• [DATASET CONTENT]
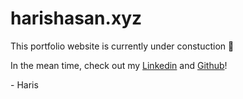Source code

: # harishasan.xyz

This portfolio website is currently under constuction :construction:

In the mean time, check out my [Linkedin](https://www.linkedin.com/in/harishasan001/) and [Github](https://github.com/harishasan001)!

\- Haris
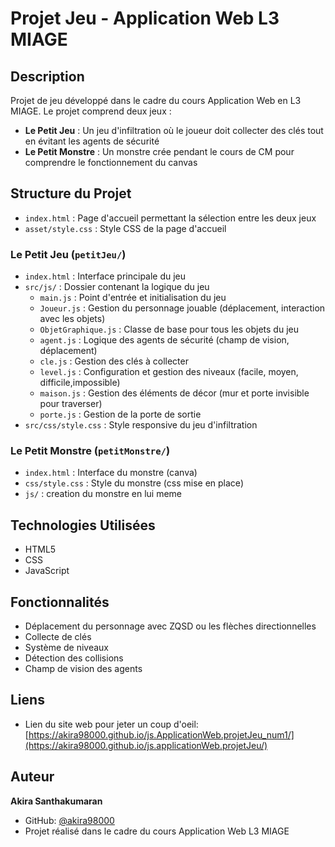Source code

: # Projet Jeu - Application Web L3 MIAGE

##  Description
Projet de jeu développé dans le cadre du cours Application Web en L3 MIAGE. Le projet comprend deux jeux :
- **Le Petit Jeu** : Un jeu d'infiltration où le joueur doit collecter des clés tout en évitant les agents de sécurité
- **Le Petit Monstre** : Un monstre crée pendant le cours de CM pour comprendre le fonctionnement du canvas



##  Structure du Projet

- `index.html` : Page d'accueil permettant la sélection entre les deux jeux
- `asset/style.css` : Style CSS de la page d'accueil

### Le Petit Jeu (`petitJeu/`)
- `index.html` : Interface principale du jeu 
- `src/js/` : Dossier contenant la logique du jeu
  - `main.js` : Point d'entrée et initialisation du jeu
  - `Joueur.js` : Gestion du personnage jouable (déplacement, interaction avec les objets)
  - `ObjetGraphique.js` : Classe de base pour tous les objets du jeu
  - `agent.js` : Logique des agents de sécurité (champ de vision, déplacement)
  - `cle.js` : Gestion des clés à collecter 
  - `level.js` : Configuration et gestion des niveaux (facile, moyen, difficile,impossible)
  - `maison.js` : Gestion des éléments de décor (mur et porte invisible pour traverser)
  - `porte.js` : Gestion de la porte de sortie
- `src/css/style.css` : Style responsive du jeu d'infiltration

### Le Petit Monstre (`petitMonstre/`)
- `index.html` : Interface du monstre (canva)
- `css/style.css` : Style du monstre (css mise en place)
- `js/` : creation du monstre en lui meme 

##  Technologies Utilisées
- HTML5
- CSS
- JavaScript 

## Fonctionnalités
- Déplacement du personnage avec ZQSD ou les flèches directionnelles
- Collecte de clés
- Système de niveaux
- Détection des collisions
- Champ de vision des agents

## Liens
- Lien du site web pour jeter un coup d'oeil: [https://akira98000.github.io/js.ApplicationWeb.projetJeu_num1/](https://akira98000.github.io/js.applicationWeb.projetJeu/)

## Auteur
**Akira Santhakumaran**
- GitHub: [@akira98000](https://github.com/akira98000)
- Projet réalisé dans le cadre du cours Application Web L3 MIAGE
 
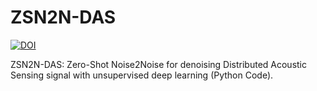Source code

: # ZSN2N-DAS
[![DOI](https://zenodo.org/badge/DOI/10.5281/zenodo.3532860.svg)](https://doi.org/10.5281/zenodo.3532860)

ZSN2N-DAS: Zero-Shot Noise2Noise for denoising Distributed Acoustic Sensing signal with unsupervised deep learning (Python Code).
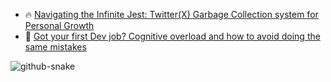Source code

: <!--
**Bard89/Bard89** is a ✨ _special_ ✨ repository because its `README.md` (this file) appears on your GitHub profile.

#### :books: Recent Blog Posts
<!-- BLOGPOSTS:START -->
 - 🔥 [Navigating the Infinite Jest: Twitter&lpar;X&rpar; Garbage Collection system for Personal Growth](https://cowberry.hashnode.dev/navigating-the-infinite-jest-twitterx-garbage-collection-system-for-personal-growth)
 - 🚀 [Got your first Dev job? Cognitive overload and how to avoid doing the same mistakes](https://cowberry.hashnode.dev/got-your-first-dev-job-cognitive-overload-and-how-to-avoid-doing-the-same-mistakes)<!-- BLOGPOSTS:END -->

<picture>
  <source media="(prefers-color-scheme: dark)" srcset="https://github.com/Bard89/talk-to-me/blob/output/github-contribution-grid-snake-dark.svg" />
  <source media="(prefers-color-scheme: light)" srcset="https://github.com/Bard89/talk-to-me/blob/output/github-contribution-grid-snake.svg" />
  <img alt="github-snake" src="github-snake.svg" />
</picture>

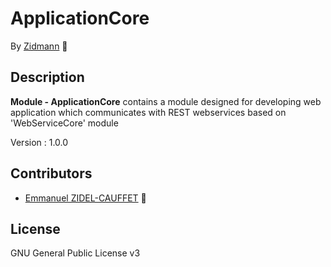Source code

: # ApplicationCore

By [Zidmann](mailto:emmanuel.zidel@gmail.com) :bow: 

## Description

**Module - ApplicationCore** contains a module designed for developing web application which communicates with REST webservices based on 'WebServiceCore' module

Version : 1.0.0

## Contributors

* [Emmanuel ZIDEL-CAUFFET](mailto:emmanuel.zidel@gmail.com) :bow: 

## License

GNU General Public License v3

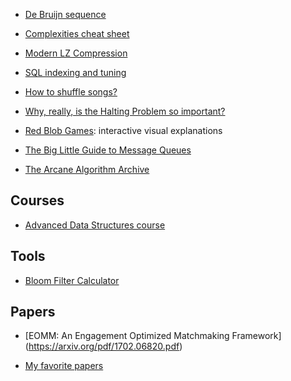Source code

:
- [De Bruijn sequence](https://en.wikipedia.org/wiki/De_Bruijn_sequence)

- [Complexities cheat sheet](https://www.bigocheatsheet.com/)

- [Modern LZ Compression](https://glinscott.github.io/lz/index.html)

- [SQL indexing and tuning](https://use-the-index-luke.com/)

- [How to shuffle songs?](https://engineering.atspotify.com/2014/02/28/how-to-shuffle-songs/)

- [Why, really, is the Halting Problem so important?](https://cs.stackexchange.com/questions/32845/why-really-is-the-halting-problem-so-important)

- [Red Blob Games](https://www.redblobgames.com/): interactive visual explanations

- [The Big Little Guide to Message Queues](https://sudhir.io/the-big-little-guide-to-message-queues/)

- [The Arcane Algorithm Archive](https://www.algorithm-archive.org/)

## Courses

- [Advanced Data Structures course](https://courses.csail.mit.edu/6.851/)
  
  
## Tools

- [Bloom Filter Calculator](https://hur.st/bloomfilter/)

## Papers

- [EOMM: An Engagement Optimized Matchmaking Framework] (https://arxiv.org/pdf/1702.06820.pdf)

- [My favorite papers](https://ordep.dev/posts/my-favorite-papers)
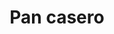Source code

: ---
title: "Pan casero"
url: /ciudad-satelite/pan-casero-avenida-ciudad-satelite/
shop: Bäckerei
---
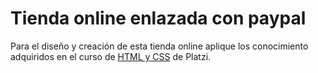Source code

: # Tienda online enlazada con paypal

Para el diseño y creación de esta tienda online aplique los conocimiento adquiridos en el curso de [HTML y CSS](https://platzi.com/clases/html-css/http:// "HTML y CSS") de Platzi.
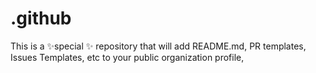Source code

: # .github
This is a ✨special ✨ repository that will add README.md, PR templates, Issues Templates, etc to your public organization profile,
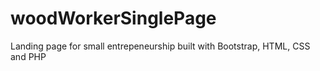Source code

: # woodWorkerSinglePage
Landing page for small entrepeneurship built with Bootstrap, HTML, CSS and PHP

• [INSTRUCTIONS FOR THE TASK]
Your copy must hold every record above in its exact wording and must hold no pictures.

• [THE COMPLETED TASK]
Source code

: # harishasan.xyz

This portfolio website is currently under constuction :construction:

In the mean time, check out my [Linkedin](https://www.linkedin.com/in/harishasan001/) and [Github](https://github.com/harishasan001)!

\- Haris
Source code

: # Projet Jeu - Application Web L3 MIAGE

##  Description
Projet de jeu développé dans le cadre du cours Application Web en L3 MIAGE. Le projet comprend deux jeux :
- **Le Petit Jeu** : Un jeu d'infiltration où le joueur doit collecter des clés tout en évitant les agents de sécurité
- **Le Petit Monstre** : Un monstre crée pendant le cours de CM pour comprendre le fonctionnement du canvas



##  Structure du Projet

- `index.html` : Page d'accueil permettant la sélection entre les deux jeux
- `asset/style.css` : Style CSS de la page d'accueil

### Le Petit Jeu (`petitJeu/`)
- `index.html` : Interface principale du jeu 
- `src/js/` : Dossier contenant la logique du jeu
  - `main.js` : Point d'entrée et initialisation du jeu
  - `Joueur.js` : Gestion du personnage jouable (déplacement, interaction avec les objets)
  - `ObjetGraphique.js` : Classe de base pour tous les objets du jeu
  - `agent.js` : Logique des agents de sécurité (champ de vision, déplacement)
  - `cle.js` : Gestion des clés à collecter 
  - `level.js` : Configuration et gestion des niveaux (facile, moyen, difficile,impossible)
  - `maison.js` : Gestion des éléments de décor (mur et porte invisible pour traverser)
  - `porte.js` : Gestion de la porte de sortie
- `src/css/style.css` : Style responsive du jeu d'infiltration

### Le Petit Monstre (`petitMonstre/`)
- `index.html` : Interface du monstre (canva)
- `css/style.css` : Style du monstre (css mise en place)
- `js/` : creation du monstre en lui meme 

##  Technologies Utilisées
- HTML5
- CSS
- JavaScript 

## Fonctionnalités
- Déplacement du personnage avec ZQSD ou les flèches directionnelles
- Collecte de clés
- Système de niveaux
- Détection des collisions
- Champ de vision des agents

## Liens
- Lien du site web pour jeter un coup d'oeil: [https://akira98000.github.io/js.ApplicationWeb.projetJeu_num1/](https://akira98000.github.io/js.applicationWeb.projetJeu/)

## Auteur
**Akira Santhakumaran**
- GitHub: [@akira98000](https://github.com/akira98000)
- Projet réalisé dans le cadre du cours Application Web L3 MIAGE
 
Source code

: # ZSN2N-DAS
[![DOI](https://zenodo.org/badge/DOI/10.5281/zenodo.3532860.svg)](https://doi.org/10.5281/zenodo.3532860)

ZSN2N-DAS: Zero-Shot Noise2Noise for denoising Distributed Acoustic Sensing signal with unsupervised deep learning (Python Code).
Source code

: <!--
**Bard89/Bard89** is a ✨ _special_ ✨ repository because its `README.md` (this file) appears on your GitHub profile.

#### :books: Recent Blog Posts
<!-- BLOGPOSTS:START -->
 - 🔥 [Navigating the Infinite Jest: Twitter&lpar;X&rpar; Garbage Collection system for Personal Growth](https://cowberry.hashnode.dev/navigating-the-infinite-jest-twitterx-garbage-collection-system-for-personal-growth)
 - 🚀 [Got your first Dev job? Cognitive overload and how to avoid doing the same mistakes](https://cowberry.hashnode.dev/got-your-first-dev-job-cognitive-overload-and-how-to-avoid-doing-the-same-mistakes)<!-- BLOGPOSTS:END -->

<picture>
  <source media="(prefers-color-scheme: dark)" srcset="https://github.com/Bard89/talk-to-me/blob/output/github-contribution-grid-snake-dark.svg" />
  <source media="(prefers-color-scheme: light)" srcset="https://github.com/Bard89/talk-to-me/blob/output/github-contribution-grid-snake.svg" />
  <img alt="github-snake" src="github-snake.svg" />
</picture>

Source code

: # ApplicationCore

By [Zidmann](mailto:emmanuel.zidel@gmail.com) :bow: 

## Description

**Module - ApplicationCore** contains a module designed for developing web application which communicates with REST webservices based on 'WebServiceCore' module

Version : 1.0.0

## Contributors

* [Emmanuel ZIDEL-CAUFFET](mailto:emmanuel.zidel@gmail.com) :bow: 

## License

GNU General Public License v3

Source code

:
- [De Bruijn sequence](https://en.wikipedia.org/wiki/De_Bruijn_sequence)

- [Complexities cheat sheet](https://www.bigocheatsheet.com/)

- [Modern LZ Compression](https://glinscott.github.io/lz/index.html)

- [SQL indexing and tuning](https://use-the-index-luke.com/)

- [How to shuffle songs?](https://engineering.atspotify.com/2014/02/28/how-to-shuffle-songs/)

- [Why, really, is the Halting Problem so important?](https://cs.stackexchange.com/questions/32845/why-really-is-the-halting-problem-so-important)

- [Red Blob Games](https://www.redblobgames.com/): interactive visual explanations

- [The Big Little Guide to Message Queues](https://sudhir.io/the-big-little-guide-to-message-queues/)

- [The Arcane Algorithm Archive](https://www.algorithm-archive.org/)

## Courses

- [Advanced Data Structures course](https://courses.csail.mit.edu/6.851/)
  
  
## Tools

- [Bloom Filter Calculator](https://hur.st/bloomfilter/)

## Papers

- [EOMM: An Engagement Optimized Matchmaking Framework] (https://arxiv.org/pdf/1702.06820.pdf)

- [My favorite papers](https://ordep.dev/posts/my-favorite-papers)
Source code

: ---
title: "Pan casero"
url: /ciudad-satelite/pan-casero-avenida-ciudad-satelite/
shop: Bäckerei
---
Source code

: # Tienda online enlazada con paypal

Para el diseño y creación de esta tienda online aplique los conocimiento adquiridos en el curso de [HTML y CSS](https://platzi.com/clases/html-css/http:// "HTML y CSS") de Platzi.
Source code

: # .github
This is a ✨special ✨ repository that will add README.md, PR templates, Issues Templates, etc to your public organization profile,
Source code

: # woodWorkerSinglePage
Landing page for small entrepeneurship built with Bootstrap, HTML, CSS and PHP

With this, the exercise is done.